Empire’s Lingering Shadow: Irish-Language Performance and the Postcolonial City

Bio

Marianne Kennedy is a Senior Lecturer of Drama and Theatre Studies in University of Galway, and theatre director and producer. Alongside her academic work, Kennedy is theatre director and producer and the Creative Director of The O’Donoghue Centre for Drama, Theatre and Performance, as well as AD of the University of Galway's ‘Arts in Action’ programme, producing lunchtime performances on campus, across circus, theatre, music, film, literature dance and VR.  She is the founder of the Irish language theatre performance and research collective Giorria Theatre, and convenor of Ceangal | Cwlwm, a research and performance initiative between Scotland, Ireland and Wales.  She has served as CEO of Siamsa Tíre Theatre Arts Centre, and the National Folk Theatre of Ireland,  and also as Director of An Taibhdhearc, the National Theatre of the Irish language. She is a current board member of Galway Theatre Festival.

Abstract

Ireland’s Decade of Centenaries (2012–2023) offered state-sponsored commemorations of pivotal moments such as the struggle for independence, the civil war, and the partitioning of the island, often framing decolonization as a historical process neatly resolved with the foundation of the Irish Free State. This paper examines how contemporary Irish-language theatre, and specifically Minimal Human Contact (2021), Kneecap (2024), Cogadh na Saoirse (2021) and An Conradh (2022), engage in decolonial resistance, using language and indeed the performances themselves to critique the lingering imperial shadow while reimagining Ireland’s place within global power structures.  

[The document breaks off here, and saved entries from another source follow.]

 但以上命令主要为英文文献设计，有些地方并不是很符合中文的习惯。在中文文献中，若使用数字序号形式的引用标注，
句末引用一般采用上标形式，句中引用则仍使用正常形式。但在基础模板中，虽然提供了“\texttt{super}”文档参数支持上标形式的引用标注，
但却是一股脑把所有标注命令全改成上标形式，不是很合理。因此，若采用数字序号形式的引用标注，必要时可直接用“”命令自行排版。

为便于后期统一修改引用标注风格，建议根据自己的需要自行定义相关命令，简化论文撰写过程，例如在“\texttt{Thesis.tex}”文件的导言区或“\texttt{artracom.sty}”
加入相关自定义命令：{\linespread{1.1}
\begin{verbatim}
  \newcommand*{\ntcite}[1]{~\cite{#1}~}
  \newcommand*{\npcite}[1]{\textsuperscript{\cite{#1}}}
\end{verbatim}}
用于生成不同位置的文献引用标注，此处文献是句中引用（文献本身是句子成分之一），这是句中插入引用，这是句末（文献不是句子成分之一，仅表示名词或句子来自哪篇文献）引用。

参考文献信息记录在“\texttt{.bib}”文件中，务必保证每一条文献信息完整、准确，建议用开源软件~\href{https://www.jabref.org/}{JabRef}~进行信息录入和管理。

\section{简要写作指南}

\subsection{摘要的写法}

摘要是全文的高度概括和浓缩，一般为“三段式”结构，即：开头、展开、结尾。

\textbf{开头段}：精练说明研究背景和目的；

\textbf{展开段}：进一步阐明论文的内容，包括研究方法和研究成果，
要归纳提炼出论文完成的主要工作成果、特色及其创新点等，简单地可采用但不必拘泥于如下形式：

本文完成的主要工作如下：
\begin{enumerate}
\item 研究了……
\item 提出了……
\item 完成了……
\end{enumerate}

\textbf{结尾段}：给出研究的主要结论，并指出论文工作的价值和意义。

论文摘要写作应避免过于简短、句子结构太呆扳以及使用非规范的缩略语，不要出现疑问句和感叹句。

Naoise Ó Cairealláin’s Minimal Human Contact (2021), interrogates themes of isolation, alienation, and dispossession in the context of Irish identity; the film Kneecap (2024), steeped in irreverence, further critiques respectability politics and language revival as tools of assimilation rather than resistance; and Cogadh na Saoirse (2021) and An Conradh (2022), offer subversive reimaginings of historical moments, revealing the tensions between local memory and globalized narratives of heritage.  All four productions, utilising Irish-language storytelling to challenge respectability politics and disrupt official performances of history tied to cultural commodification under state sponsored initiatives. These works are created and embedded in the urban landscapes of Galway and Belfast, and the gaeltacht areas adjacent to them, all spaces where the intersections of colonial legacies and contemporary global inequities are powerfully negotiated, thus reclaiming place-based identities and rejecting the erasure or dispossession of cultural and linguistic histories.

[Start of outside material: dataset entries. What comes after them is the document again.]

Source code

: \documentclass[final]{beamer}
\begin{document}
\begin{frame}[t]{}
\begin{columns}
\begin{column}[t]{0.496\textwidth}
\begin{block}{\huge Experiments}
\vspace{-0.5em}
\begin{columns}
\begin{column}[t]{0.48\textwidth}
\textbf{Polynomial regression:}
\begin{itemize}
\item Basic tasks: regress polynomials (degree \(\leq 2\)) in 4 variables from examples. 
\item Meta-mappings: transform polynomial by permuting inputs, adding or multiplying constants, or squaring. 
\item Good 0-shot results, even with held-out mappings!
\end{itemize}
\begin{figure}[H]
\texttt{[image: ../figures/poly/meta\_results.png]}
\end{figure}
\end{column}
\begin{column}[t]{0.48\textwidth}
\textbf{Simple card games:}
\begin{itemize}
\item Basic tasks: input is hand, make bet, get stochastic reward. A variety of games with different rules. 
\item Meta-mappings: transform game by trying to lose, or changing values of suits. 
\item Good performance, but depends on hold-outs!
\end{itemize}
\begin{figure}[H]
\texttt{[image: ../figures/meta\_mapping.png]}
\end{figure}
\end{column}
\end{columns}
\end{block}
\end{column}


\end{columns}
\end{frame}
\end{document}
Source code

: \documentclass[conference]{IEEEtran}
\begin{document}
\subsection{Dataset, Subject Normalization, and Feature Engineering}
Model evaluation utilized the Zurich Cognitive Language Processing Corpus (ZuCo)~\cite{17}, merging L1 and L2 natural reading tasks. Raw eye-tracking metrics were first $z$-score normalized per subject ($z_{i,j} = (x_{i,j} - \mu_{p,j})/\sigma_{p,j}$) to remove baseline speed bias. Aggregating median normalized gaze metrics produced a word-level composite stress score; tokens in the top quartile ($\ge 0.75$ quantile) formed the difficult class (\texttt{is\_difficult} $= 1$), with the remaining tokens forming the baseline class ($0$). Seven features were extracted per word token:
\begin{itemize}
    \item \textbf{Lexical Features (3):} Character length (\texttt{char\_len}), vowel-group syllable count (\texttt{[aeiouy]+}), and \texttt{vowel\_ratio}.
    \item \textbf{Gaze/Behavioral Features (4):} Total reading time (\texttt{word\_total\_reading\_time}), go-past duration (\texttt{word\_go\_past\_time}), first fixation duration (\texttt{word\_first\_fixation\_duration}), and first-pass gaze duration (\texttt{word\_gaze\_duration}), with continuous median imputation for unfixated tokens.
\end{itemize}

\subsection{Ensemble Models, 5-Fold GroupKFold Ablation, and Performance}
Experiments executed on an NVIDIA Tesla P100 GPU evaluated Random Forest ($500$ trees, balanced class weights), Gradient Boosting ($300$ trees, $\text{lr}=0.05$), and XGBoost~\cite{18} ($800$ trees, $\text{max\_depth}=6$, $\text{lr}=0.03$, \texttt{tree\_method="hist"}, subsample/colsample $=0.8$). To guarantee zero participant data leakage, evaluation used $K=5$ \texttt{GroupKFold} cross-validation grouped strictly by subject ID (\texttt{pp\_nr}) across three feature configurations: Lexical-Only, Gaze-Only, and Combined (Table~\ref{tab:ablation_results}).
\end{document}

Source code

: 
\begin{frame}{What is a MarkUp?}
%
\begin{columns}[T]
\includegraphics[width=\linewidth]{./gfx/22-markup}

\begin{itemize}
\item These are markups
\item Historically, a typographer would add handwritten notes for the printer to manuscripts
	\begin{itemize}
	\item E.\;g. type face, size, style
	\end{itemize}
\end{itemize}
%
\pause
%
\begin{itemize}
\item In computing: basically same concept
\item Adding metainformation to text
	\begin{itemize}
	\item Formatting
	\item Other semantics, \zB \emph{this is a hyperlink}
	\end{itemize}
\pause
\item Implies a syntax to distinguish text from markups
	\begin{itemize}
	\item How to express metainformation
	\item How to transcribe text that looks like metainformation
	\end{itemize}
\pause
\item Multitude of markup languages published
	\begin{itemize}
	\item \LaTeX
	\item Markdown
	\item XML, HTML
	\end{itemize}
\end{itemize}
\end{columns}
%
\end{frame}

By situating these works within broader decolonial and cultural geographic frameworks, this paper argues that Irish-language theatre and film reject static national narratives, exposing the uneven power dynamics that persist under globalization. Instead, they envision decolonization as an active, ongoing project that reclaims cultural pride, critiques embedded structures of privilege, and reimagines Ireland’s postcolonial futures through language, place, and performance.

Works Cited:

Ahmed, Sara. “Melancholic Migrants.” The Promise of Happiness, Duke University Press, 2010, pp. 121–59.

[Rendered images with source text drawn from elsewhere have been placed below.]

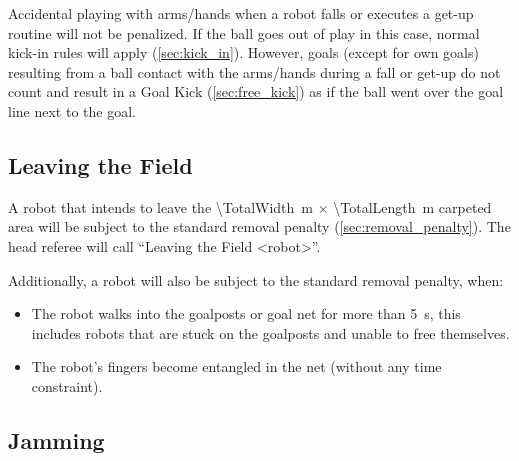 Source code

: Accidental playing with arms/hands when a robot falls or executes a get-up routine will not be penalized.
If the ball goes out of play in this case, normal kick-in rules will apply (\cf \cref{sec:kick_in}).
However, goals (except for own goals) resulting from a ball contact with the arms/hands during a fall or get-up do not count and result in a Goal Kick (\cf \cref{sec:free_kick}) as if the ball went over the goal line next to the goal.

\subsection{Leaving the Field}
\label{sec:leaving_field}

A robot that intends to leave the \qty{\TotalWidth}{\metre} $\times$ \qty{\TotalLength}{\metre} carpeted area will be subject to the standard removal penalty (\cf \cref{sec:removal_penalty}).
The head referee will call ``Leaving the Field \textless robot\textgreater''.

Additionally, a robot will also be subject to the standard removal penalty, when:
\begin{itemize}
  \item The robot walks into the goalposts or goal net for more than \qty{5}{\second}, this includes robots that are stuck on the goalposts and unable to free themselves.
  \item The robot's fingers become entangled in the net (without any time constraint).
\end{itemize}

\subsection{Jamming}
\label{sec:jamming}

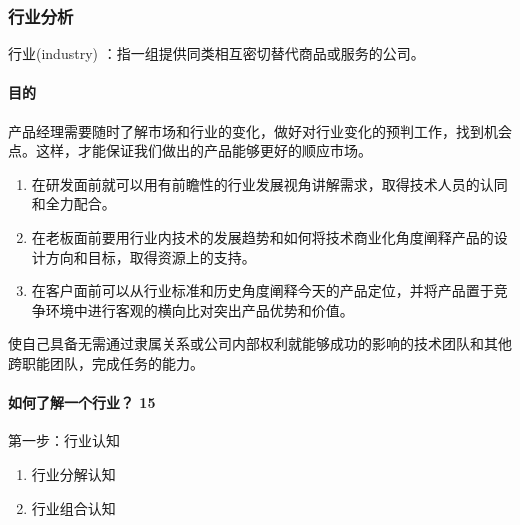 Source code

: \documentclass[letterpaper,10pt,english]{sphinxmanual}
\begin{document}
\subsubsection{行业分析}
\label{\detokenize{chapter_knowledge/industry_analysis:industry-analysis}}\label{\detokenize{chapter_knowledge/industry_analysis:id1}}\label{\detokenize{chapter_knowledge/industry_analysis::doc}}
行业(industry)
：指一组提供同类相互密切替代商品或服务的公司。%
\begin{footnote}[499]\sphinxAtStartFootnote
{}
%
\end{footnote}


\paragraph{目的}
\label{\detokenize{chapter_knowledge/industry_analysis:id2}}
产品经理需要随时了解市场和行业的变化，做好对行业变化的预判工作，找到机会点。这样，才能保证我们做出的产品能够更好的顺应市场。
\begin{enumerate}
%
\item {} 
在研发面前就可以用有前瞻性的行业发展视角讲解需求，取得技术人员的认同和全力配合。

\item {} 
在老板面前要用行业内技术的发展趋势和如何将技术商业化角度阐释产品的设计方向和目标，取得资源上的支持。

\item {} 
在客户面前可以从行业标准和历史角度阐释今天的产品定位，并将产品置于竞争环境中进行客观的横向比对突出产品优势和价值。%
\begin{footnote}[500]\sphinxAtStartFootnote
{}
%
\end{footnote}

\end{enumerate}

使自己具备无需通过隶属关系或公司内部权利就能够成功的影响的技术团队和其他跨职能团队，完成任务的能力。


\paragraph{如何了解一个行业？ 15\sphinxfootnotemark[501]}
\label{\detokenize{chapter_knowledge/industry_analysis:id3}}%
\begin{footnotetext}[501]\sphinxAtStartFootnote
{}
%
\end{footnotetext}\ignorespaces 
第一步：行业认知
\begin{enumerate}
%
\item {} 
行业分解认知

\item {} 
行业组合认知

\end{enumerate}
\end{document}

Fíbín sa Taibhdhearc. Cogadh na Saoirse. Taibhdhearc na Gaillimhe, 2021.

Fíbín sa Taibhdhearc. An Conradh. Taibhdhearc na Gaillimhe, 2022.

Kneecap. Kneecap. Dir. Rich Peppiatt, Outburst Arts Festival, 2024.

Ó Cairealláin, Naoise. Minimal Human Contact. Cultúrlann McAdam Ó Fiaich, 2021.

Slobodian, Quinn. Globalists: The End of Empire and the Birth of Neoliberalism. Harvard University Press, 2018.